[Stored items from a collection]
◇ ◇ ◇ ◇ ◇

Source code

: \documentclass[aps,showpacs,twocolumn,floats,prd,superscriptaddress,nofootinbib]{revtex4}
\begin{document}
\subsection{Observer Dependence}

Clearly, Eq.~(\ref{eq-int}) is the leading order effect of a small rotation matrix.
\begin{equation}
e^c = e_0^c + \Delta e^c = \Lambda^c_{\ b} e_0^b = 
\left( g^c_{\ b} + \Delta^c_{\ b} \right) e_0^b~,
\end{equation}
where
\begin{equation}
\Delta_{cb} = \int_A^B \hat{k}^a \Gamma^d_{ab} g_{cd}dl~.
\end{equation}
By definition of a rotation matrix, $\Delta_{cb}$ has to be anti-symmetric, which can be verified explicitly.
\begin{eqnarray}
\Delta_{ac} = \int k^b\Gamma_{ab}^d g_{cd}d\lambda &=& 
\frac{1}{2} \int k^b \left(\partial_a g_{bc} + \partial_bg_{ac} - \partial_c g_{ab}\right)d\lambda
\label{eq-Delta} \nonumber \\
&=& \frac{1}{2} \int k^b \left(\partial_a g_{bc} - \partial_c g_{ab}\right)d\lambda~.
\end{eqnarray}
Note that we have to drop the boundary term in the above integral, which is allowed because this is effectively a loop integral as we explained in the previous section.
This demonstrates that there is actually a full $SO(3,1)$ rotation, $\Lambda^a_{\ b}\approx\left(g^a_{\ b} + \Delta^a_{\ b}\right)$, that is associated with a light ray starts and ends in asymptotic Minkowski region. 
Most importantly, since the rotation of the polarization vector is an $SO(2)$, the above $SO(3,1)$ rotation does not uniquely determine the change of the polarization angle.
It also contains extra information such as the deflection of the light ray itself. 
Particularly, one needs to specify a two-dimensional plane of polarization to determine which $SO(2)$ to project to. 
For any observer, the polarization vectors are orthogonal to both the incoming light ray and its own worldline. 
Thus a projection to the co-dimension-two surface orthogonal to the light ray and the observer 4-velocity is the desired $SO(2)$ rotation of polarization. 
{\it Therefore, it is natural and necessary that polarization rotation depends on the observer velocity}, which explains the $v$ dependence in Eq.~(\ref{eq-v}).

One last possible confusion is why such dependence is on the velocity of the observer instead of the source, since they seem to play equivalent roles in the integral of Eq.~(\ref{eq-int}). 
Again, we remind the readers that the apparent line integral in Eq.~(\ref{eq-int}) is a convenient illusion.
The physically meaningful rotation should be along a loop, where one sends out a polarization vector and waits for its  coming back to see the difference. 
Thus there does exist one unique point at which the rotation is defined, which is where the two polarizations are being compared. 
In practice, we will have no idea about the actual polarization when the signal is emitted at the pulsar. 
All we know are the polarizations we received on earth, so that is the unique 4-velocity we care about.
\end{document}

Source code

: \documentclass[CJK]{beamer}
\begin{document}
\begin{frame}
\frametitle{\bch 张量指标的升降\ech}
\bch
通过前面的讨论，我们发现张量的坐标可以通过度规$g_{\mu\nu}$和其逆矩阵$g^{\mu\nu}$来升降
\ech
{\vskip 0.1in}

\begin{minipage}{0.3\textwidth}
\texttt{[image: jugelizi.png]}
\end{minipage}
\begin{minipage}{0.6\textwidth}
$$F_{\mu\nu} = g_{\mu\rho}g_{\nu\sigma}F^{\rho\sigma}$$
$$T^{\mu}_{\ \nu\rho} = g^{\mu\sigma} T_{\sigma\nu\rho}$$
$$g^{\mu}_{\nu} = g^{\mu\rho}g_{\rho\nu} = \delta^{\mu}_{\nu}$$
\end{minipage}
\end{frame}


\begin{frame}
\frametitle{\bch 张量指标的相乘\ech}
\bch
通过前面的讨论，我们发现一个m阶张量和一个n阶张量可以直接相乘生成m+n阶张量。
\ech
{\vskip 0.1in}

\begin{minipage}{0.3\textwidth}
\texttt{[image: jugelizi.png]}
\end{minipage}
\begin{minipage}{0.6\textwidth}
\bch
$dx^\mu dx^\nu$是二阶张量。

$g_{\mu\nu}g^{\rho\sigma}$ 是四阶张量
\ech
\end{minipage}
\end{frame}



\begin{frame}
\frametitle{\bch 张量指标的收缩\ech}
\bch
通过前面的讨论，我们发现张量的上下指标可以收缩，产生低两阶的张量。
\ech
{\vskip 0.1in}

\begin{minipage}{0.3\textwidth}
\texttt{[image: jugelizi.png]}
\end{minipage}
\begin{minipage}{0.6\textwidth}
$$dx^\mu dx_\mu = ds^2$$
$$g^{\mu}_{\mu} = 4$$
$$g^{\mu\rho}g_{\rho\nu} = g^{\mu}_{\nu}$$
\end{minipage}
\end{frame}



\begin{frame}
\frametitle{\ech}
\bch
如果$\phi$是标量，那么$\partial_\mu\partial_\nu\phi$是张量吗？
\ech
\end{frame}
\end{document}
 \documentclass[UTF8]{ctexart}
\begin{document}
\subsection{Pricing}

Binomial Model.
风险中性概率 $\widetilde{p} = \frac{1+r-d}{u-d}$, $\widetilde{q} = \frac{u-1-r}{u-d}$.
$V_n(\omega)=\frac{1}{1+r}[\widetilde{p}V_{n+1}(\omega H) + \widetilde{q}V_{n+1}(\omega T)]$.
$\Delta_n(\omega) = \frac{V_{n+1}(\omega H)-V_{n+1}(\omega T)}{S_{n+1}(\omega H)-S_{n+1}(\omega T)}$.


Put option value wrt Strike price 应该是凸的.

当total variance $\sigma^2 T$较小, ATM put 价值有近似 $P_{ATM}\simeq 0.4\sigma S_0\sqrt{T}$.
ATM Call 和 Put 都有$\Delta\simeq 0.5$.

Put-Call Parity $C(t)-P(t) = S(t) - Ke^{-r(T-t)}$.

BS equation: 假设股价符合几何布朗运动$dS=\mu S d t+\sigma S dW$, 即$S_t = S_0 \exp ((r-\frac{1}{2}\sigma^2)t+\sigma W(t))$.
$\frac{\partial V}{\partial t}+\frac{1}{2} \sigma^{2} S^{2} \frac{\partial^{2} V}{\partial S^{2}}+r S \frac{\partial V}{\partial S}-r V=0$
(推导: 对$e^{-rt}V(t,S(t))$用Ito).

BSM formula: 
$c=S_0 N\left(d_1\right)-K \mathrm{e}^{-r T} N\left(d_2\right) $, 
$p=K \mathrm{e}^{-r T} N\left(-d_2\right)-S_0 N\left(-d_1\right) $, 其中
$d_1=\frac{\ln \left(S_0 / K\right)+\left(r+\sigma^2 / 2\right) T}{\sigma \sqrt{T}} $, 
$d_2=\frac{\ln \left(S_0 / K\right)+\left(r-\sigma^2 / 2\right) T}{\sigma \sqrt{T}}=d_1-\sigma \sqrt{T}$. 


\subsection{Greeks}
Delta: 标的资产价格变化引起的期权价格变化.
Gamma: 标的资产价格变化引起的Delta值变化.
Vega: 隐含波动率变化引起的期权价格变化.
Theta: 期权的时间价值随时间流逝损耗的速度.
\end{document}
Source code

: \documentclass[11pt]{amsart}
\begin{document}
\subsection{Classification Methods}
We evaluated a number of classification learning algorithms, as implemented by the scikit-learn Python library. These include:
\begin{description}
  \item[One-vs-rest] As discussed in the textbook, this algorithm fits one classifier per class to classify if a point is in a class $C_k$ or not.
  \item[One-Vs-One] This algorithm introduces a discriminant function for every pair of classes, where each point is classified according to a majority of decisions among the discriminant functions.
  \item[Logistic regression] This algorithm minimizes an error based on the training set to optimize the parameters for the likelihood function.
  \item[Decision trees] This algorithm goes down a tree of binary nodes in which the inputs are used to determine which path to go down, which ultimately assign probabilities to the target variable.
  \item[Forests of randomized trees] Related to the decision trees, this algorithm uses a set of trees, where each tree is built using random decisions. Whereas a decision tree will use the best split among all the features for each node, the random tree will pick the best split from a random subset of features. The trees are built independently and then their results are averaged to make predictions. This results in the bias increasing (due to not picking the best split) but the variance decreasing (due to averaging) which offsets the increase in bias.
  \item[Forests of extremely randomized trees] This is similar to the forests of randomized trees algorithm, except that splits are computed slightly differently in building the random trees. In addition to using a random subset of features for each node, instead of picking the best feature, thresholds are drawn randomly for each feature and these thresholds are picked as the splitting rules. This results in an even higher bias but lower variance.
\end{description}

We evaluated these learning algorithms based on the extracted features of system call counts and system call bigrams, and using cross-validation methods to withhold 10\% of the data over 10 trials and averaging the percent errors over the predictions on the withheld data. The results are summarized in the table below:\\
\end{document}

◇ ◇ ◇ ◇ ◇

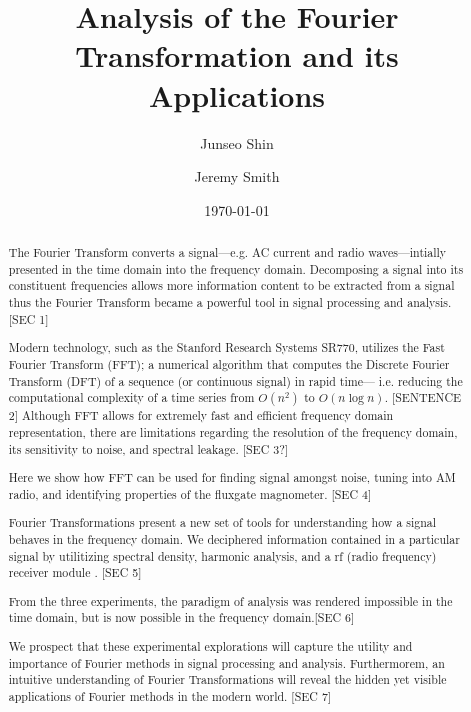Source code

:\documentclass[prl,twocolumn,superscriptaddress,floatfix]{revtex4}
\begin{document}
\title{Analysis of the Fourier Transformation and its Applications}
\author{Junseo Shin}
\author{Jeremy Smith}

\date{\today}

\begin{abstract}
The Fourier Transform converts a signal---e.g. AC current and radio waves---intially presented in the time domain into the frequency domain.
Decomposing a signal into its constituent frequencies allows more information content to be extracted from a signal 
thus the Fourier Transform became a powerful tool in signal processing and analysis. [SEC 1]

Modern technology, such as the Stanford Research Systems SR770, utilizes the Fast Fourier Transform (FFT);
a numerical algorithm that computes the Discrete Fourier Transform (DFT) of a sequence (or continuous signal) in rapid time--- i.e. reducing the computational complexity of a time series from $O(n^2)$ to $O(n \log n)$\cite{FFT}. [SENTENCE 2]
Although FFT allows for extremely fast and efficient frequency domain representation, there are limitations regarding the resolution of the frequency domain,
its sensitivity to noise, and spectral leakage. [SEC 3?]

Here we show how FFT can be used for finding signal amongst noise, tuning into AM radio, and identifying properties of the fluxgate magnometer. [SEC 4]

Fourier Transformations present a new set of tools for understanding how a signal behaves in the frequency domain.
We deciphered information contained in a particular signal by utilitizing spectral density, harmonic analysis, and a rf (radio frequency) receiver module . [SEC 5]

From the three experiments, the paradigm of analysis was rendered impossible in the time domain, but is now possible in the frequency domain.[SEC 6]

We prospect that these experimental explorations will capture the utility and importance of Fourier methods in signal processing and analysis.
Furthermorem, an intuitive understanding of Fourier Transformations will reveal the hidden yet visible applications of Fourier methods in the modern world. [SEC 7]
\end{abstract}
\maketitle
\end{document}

◇ ◇ ◇ ◇ ◇

▶ Brief:
Each line in the data that holds the string "sqrt" should be found and copied.

▶ Problem solution:
当total variance $\sigma^2 T$较小, ATM put 价值有近似 $P_{ATM}\simeq 0.4\sigma S_0\sqrt{T}$.
$d_1=\frac{\ln \left(S_0 / K\right)+\left(r+\sigma^2 / 2\right) T}{\sigma \sqrt{T}} $, 
$d_2=\frac{\ln \left(S_0 / K\right)+\left(r-\sigma^2 / 2\right) T}{\sigma \sqrt{T}}=d_1-\sigma \sqrt{T}$. 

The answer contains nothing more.